**EXERCISE GOAL**: Find each line of the material below in which the word "AMER" occurs, and return it.

**EXERCISE DATA**:
--------------------------------

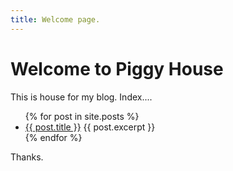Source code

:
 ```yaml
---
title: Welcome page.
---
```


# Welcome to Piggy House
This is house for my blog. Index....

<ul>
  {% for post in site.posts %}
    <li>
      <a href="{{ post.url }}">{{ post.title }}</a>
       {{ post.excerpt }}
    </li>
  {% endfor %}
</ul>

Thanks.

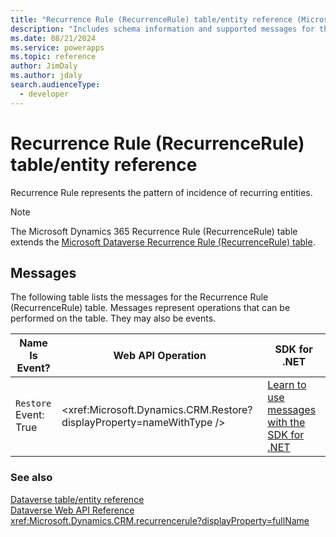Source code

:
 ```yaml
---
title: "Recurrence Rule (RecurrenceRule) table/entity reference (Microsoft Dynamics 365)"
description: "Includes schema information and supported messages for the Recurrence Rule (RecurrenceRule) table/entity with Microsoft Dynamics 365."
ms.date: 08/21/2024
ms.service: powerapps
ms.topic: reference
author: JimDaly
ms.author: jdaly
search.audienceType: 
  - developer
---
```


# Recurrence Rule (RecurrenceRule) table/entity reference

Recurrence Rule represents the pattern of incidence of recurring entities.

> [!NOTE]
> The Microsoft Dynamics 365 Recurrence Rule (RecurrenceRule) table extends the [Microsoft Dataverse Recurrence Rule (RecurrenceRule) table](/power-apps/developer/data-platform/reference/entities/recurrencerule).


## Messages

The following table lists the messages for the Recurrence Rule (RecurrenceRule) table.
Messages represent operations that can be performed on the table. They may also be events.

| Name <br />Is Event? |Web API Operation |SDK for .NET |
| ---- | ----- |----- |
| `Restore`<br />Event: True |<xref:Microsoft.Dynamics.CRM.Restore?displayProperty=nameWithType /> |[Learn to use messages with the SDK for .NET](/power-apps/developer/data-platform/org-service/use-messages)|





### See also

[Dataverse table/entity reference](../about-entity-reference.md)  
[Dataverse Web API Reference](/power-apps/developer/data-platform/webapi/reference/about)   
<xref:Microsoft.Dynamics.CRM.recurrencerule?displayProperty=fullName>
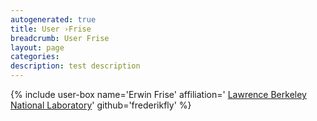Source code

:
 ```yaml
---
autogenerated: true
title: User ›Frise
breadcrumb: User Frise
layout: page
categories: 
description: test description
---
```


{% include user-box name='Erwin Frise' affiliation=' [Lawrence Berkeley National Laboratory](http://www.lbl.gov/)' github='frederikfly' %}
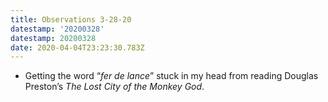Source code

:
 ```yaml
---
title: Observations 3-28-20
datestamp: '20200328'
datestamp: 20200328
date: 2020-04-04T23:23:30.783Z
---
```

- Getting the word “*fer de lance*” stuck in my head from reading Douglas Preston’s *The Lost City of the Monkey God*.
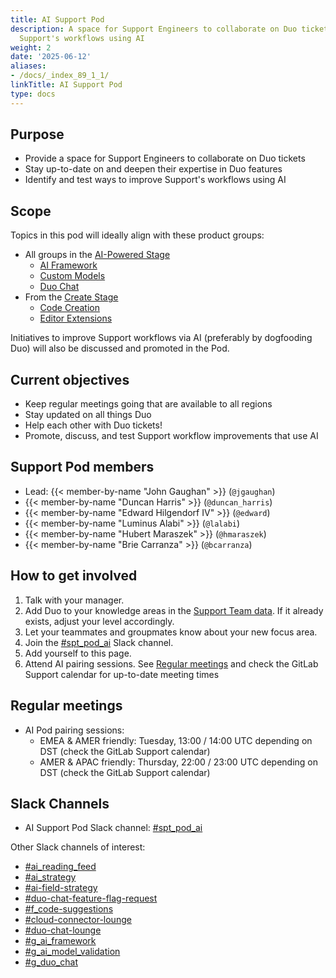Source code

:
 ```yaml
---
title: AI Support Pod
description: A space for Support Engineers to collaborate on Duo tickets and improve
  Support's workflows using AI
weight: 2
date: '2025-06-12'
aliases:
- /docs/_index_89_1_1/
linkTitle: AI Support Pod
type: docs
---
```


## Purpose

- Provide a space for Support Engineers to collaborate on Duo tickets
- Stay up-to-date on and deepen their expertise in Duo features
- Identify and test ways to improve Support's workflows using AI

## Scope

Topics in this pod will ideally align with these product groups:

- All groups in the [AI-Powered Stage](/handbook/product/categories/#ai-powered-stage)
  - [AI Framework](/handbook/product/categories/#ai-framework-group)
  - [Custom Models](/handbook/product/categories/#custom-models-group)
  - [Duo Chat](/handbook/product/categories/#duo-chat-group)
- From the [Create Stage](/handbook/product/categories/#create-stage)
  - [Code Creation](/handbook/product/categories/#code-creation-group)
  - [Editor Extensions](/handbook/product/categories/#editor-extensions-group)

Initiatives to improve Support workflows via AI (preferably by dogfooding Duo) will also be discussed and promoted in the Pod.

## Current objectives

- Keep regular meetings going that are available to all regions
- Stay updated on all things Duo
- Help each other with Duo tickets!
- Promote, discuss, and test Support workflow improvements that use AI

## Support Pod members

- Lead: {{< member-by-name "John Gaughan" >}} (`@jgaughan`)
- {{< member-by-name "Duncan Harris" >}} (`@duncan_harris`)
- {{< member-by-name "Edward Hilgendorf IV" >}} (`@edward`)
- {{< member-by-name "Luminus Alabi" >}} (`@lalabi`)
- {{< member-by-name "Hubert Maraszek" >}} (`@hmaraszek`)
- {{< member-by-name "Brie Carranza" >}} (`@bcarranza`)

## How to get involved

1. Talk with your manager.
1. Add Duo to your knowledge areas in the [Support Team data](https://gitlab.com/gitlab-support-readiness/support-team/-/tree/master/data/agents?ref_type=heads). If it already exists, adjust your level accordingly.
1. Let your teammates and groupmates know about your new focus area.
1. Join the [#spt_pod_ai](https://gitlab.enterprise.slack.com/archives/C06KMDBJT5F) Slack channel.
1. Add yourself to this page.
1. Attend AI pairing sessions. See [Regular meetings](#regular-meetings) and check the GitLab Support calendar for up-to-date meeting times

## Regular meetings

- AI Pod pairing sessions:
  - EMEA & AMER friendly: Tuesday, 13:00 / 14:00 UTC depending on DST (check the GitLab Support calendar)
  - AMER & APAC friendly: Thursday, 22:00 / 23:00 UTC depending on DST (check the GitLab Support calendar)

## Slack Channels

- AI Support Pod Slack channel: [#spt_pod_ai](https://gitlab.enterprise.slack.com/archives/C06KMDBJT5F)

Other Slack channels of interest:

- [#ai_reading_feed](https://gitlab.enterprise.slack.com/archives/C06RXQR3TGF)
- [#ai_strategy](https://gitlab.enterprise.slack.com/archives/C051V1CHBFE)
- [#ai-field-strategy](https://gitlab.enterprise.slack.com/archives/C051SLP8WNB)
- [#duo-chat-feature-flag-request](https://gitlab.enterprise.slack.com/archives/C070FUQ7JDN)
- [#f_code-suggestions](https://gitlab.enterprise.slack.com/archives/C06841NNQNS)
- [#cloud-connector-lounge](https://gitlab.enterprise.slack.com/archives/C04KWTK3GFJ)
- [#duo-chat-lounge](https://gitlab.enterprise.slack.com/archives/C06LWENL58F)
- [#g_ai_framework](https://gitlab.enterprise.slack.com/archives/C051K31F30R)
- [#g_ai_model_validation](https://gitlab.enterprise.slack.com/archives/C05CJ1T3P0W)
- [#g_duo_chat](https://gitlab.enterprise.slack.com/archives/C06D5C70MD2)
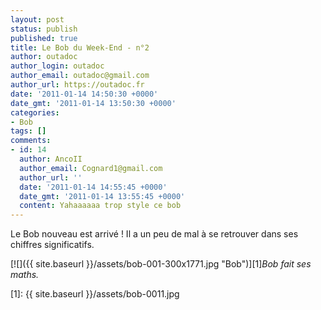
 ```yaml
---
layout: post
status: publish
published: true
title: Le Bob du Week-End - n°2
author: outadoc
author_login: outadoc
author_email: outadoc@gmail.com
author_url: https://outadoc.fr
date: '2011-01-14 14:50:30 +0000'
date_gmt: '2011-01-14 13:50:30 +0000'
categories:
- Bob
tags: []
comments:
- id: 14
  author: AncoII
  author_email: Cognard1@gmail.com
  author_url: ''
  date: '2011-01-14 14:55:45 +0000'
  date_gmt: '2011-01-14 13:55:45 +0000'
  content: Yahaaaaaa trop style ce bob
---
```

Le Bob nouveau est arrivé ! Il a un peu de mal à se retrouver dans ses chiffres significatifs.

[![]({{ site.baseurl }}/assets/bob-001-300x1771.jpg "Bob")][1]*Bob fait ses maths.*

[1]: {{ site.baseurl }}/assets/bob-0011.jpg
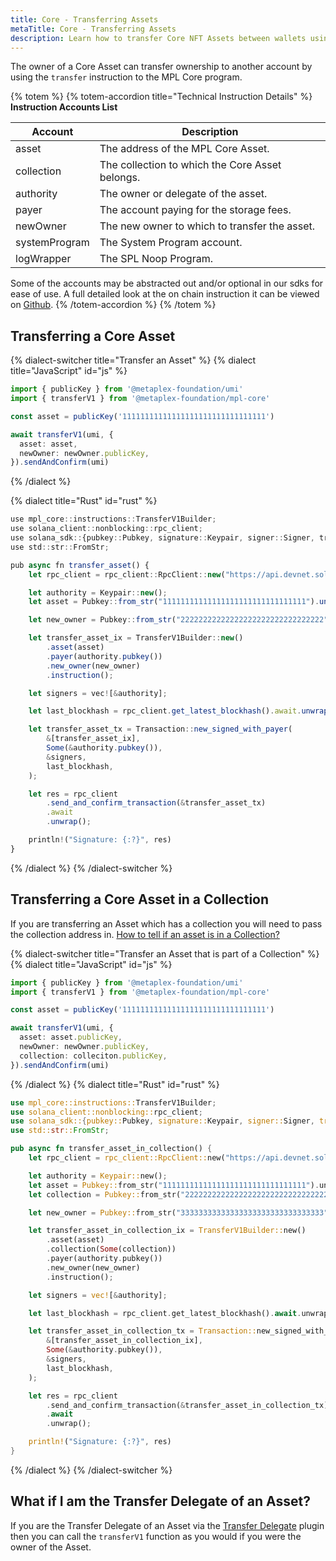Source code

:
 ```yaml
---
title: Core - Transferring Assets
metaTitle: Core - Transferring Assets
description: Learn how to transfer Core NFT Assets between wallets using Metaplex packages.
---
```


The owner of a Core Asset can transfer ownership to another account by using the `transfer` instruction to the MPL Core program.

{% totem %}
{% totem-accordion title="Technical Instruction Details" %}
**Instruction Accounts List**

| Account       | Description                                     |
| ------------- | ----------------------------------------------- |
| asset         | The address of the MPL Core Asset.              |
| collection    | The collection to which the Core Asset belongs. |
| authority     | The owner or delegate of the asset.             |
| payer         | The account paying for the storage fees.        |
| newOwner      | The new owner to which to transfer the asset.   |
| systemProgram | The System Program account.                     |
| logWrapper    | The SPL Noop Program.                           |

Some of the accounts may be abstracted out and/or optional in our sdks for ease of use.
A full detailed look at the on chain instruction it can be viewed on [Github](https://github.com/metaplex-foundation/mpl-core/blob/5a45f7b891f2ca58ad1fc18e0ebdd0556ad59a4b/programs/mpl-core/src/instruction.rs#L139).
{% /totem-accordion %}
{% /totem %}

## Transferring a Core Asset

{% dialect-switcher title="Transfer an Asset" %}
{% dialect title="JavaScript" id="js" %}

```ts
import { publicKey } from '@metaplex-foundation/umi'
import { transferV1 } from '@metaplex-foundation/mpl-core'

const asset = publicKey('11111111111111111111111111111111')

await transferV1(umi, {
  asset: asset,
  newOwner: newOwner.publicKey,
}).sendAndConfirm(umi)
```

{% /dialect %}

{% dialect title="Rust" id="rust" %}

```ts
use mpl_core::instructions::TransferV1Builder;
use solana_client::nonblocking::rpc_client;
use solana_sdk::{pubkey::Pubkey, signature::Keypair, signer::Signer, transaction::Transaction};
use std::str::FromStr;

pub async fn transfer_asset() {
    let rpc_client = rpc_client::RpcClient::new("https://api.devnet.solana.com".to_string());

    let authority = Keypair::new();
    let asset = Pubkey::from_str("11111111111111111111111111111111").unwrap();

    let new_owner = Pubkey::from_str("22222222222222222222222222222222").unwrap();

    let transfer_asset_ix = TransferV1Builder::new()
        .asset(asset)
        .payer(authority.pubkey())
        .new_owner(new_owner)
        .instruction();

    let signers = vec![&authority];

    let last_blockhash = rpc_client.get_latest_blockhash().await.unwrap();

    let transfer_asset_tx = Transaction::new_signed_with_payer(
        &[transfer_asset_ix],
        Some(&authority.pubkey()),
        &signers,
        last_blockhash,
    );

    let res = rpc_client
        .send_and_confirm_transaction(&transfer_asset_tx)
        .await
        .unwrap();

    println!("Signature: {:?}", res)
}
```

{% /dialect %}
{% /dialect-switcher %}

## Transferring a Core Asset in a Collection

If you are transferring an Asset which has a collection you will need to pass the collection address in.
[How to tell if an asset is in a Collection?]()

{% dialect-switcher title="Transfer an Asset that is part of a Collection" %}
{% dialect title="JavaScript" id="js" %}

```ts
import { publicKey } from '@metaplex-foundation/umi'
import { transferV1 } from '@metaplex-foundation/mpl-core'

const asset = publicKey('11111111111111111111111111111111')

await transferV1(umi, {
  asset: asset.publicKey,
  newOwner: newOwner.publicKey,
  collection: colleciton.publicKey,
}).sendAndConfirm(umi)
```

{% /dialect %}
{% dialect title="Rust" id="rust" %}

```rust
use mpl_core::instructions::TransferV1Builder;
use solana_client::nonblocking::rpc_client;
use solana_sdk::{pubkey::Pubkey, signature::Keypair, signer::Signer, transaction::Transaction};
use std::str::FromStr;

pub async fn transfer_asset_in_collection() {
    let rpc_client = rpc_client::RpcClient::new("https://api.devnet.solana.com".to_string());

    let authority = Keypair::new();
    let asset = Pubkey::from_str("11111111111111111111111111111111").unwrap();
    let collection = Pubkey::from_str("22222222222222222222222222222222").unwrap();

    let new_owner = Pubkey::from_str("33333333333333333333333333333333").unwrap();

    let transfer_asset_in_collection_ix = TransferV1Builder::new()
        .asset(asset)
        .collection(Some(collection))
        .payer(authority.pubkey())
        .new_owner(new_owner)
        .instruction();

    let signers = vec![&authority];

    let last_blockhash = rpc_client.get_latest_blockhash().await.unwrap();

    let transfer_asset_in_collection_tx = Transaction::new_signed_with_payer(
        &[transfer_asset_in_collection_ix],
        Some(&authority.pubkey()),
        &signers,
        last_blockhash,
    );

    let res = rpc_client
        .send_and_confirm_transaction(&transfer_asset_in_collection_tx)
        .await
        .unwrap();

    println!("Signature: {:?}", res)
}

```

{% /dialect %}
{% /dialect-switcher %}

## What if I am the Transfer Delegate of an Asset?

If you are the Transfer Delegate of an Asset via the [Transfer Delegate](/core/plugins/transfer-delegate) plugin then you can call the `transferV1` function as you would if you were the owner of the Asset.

--------------------------------

**THE ANSWER**:
  - EMEA & AMER friendly: Tuesday, 13:00 / 14:00 UTC depending on DST (check the GitLab Support calendar)
  - AMER & APAC friendly: Thursday, 22:00 / 23:00 UTC depending on DST (check the GitLab Support calendar)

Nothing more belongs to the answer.